Crusader, a brand bicycle of Mead Cycle Company, fitted with Smith Motor Wheel. This one was well preserved, with many original accesories: saddle, mechanical horn, tool box and others. Original lacquer was mostly preserved, too (see photos), so the painting could be reliably reconstructed.


Some of the earliest motorcycles were made by fitting gasoline engines to modified bicycles. When motorcycles became successful, but expensive, fitting inexpensive engines to bicycles became popular. The Smith Motor Wheel was one of these. Motor wheel was designed in 1910; the eldest model was named Wall Auto Wheel. Soon it was bought by Smith company, and after making some changes the production started in 1914. It was single-cylinder, air-cooled engine, 1 hp. It was fitted alongside the rear wheel of any vehicle, started, lowered to the ground, and away you went. Price new - $60. Over 60,000 were sold in the U.S. before the patent was sold to Briggs & Stratton, which continued its production (Briggs & Stratton model had larger cylinder, in order to achieve 2 hp).


[img]A.O. Smith company's predecessor in motorizing bicycles was Shaw; and just like Shaw, the Smith company developed and sold a small buckboard car to increase sales of its bicycle engine. The car was called Smith Flyer (to the left). It was propelled by the motor wheel. Later still, in May 1919, A.O. Smith sold the Motor Wheel rights to the Briggs & Stratton Corporation of Milwaukee, Wisconsin. Briggs & Stratton sold the buckboard car as the Briggs & Stratton Flyer. Briggs & Stratton produced the Motor Wheel and Flyers until 1925.

Mead Cycle Co of Chicago

[img]Mead Cycle Company was one of at least 68 bicycle manufacturers in Chicago at the turn of the century. It was started in 1895 in Wichita by James Lucas “Bunny” Mead, son of James R. Mead (photo to the left), a famous Kansas pioneer and one of founders of Wichita town. Later the company moved to Chicago. After James. L. Mead died in the age of 80, the company continued under direction of son, James E. Mead. The company was producing and selling bicycles in record numbers; in 1900 Mead Cycle Company had 8000 bicycles in stock. They were mail order company; they published direct mail catalogs and ads in various publications like Boys Life.
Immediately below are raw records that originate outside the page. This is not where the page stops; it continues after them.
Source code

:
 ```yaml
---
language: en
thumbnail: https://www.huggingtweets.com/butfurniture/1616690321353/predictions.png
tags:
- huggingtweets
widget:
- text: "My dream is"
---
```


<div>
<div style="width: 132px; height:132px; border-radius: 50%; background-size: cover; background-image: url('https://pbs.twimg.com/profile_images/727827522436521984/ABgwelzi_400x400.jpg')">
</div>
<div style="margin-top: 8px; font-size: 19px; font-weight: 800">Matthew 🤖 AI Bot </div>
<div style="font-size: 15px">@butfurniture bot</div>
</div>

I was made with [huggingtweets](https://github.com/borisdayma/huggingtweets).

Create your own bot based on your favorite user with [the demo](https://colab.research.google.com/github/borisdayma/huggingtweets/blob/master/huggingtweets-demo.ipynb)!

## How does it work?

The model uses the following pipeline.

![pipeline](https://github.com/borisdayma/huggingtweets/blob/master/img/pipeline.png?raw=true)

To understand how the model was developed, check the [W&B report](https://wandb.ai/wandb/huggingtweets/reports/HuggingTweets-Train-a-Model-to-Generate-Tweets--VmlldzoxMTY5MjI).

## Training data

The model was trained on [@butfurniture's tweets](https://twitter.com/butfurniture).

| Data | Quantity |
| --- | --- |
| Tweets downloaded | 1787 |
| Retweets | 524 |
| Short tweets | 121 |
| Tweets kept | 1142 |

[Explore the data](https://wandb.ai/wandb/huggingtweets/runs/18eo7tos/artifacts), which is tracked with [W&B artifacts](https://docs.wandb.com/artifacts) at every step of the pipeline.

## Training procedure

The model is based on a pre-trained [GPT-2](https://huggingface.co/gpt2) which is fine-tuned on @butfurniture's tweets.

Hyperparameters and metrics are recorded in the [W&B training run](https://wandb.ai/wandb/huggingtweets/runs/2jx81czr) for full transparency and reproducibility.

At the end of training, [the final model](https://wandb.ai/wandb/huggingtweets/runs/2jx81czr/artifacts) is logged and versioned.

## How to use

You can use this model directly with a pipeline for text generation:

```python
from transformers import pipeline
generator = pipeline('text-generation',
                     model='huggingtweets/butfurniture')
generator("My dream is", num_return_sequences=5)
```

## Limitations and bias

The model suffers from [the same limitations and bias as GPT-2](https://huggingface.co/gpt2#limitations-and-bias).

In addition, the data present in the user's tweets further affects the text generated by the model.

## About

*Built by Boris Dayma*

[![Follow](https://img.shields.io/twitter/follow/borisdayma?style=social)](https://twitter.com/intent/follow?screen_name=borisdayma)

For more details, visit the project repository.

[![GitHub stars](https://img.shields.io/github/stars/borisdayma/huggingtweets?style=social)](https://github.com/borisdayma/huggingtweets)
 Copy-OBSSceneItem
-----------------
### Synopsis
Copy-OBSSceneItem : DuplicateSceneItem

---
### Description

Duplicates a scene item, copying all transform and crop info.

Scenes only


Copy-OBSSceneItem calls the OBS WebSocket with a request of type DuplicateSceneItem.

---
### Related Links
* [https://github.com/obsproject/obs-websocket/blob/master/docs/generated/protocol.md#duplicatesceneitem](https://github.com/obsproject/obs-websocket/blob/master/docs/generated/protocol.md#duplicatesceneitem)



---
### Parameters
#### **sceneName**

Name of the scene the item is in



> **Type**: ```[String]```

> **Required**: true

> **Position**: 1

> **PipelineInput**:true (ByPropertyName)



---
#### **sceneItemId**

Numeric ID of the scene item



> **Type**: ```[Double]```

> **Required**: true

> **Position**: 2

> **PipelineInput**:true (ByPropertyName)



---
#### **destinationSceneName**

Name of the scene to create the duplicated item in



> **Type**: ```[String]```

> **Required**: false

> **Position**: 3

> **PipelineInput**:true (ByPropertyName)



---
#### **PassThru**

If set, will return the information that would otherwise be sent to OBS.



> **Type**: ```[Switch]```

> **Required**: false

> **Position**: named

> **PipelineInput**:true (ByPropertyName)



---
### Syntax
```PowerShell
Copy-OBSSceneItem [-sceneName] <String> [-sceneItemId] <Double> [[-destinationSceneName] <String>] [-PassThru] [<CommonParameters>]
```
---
[img]"As for Mead was one of the most famous bicycle companies in the world and had huge plants at one time in England and here in Chicago. They primarily were a mail order operation and sold bicycles worldwide. They had several lines of bicycles...” Leon Dixon, curator of the National Bicycle History Archive of America


Above: Chicago, North Western Railroad, Madison Street Station. The sign on the buliding to the left: "Chicago Factory, Mead Cycle Company, Bicycles"

A.O.Smith Company

Although A. O. Smith was founded in 1904, the company traces its history back to the mid-19th century, when Charles Jeremiah (C. J.) Smith emigrated to the United States from England. The journeyman metal tradesman ventured all the way to Milwaukee, Wisconsin, and, after being self-employed for a decade, went to work for the Milwaukee Railroad Shop. As a highly skilled workman, he made a good living, but went back into business for himself in 1874, when he opened a machine shop and began manufacturing baby carriage parts. Two of Smith's four sons, Charles S. and George H., joined the family firm in the mid-1880s.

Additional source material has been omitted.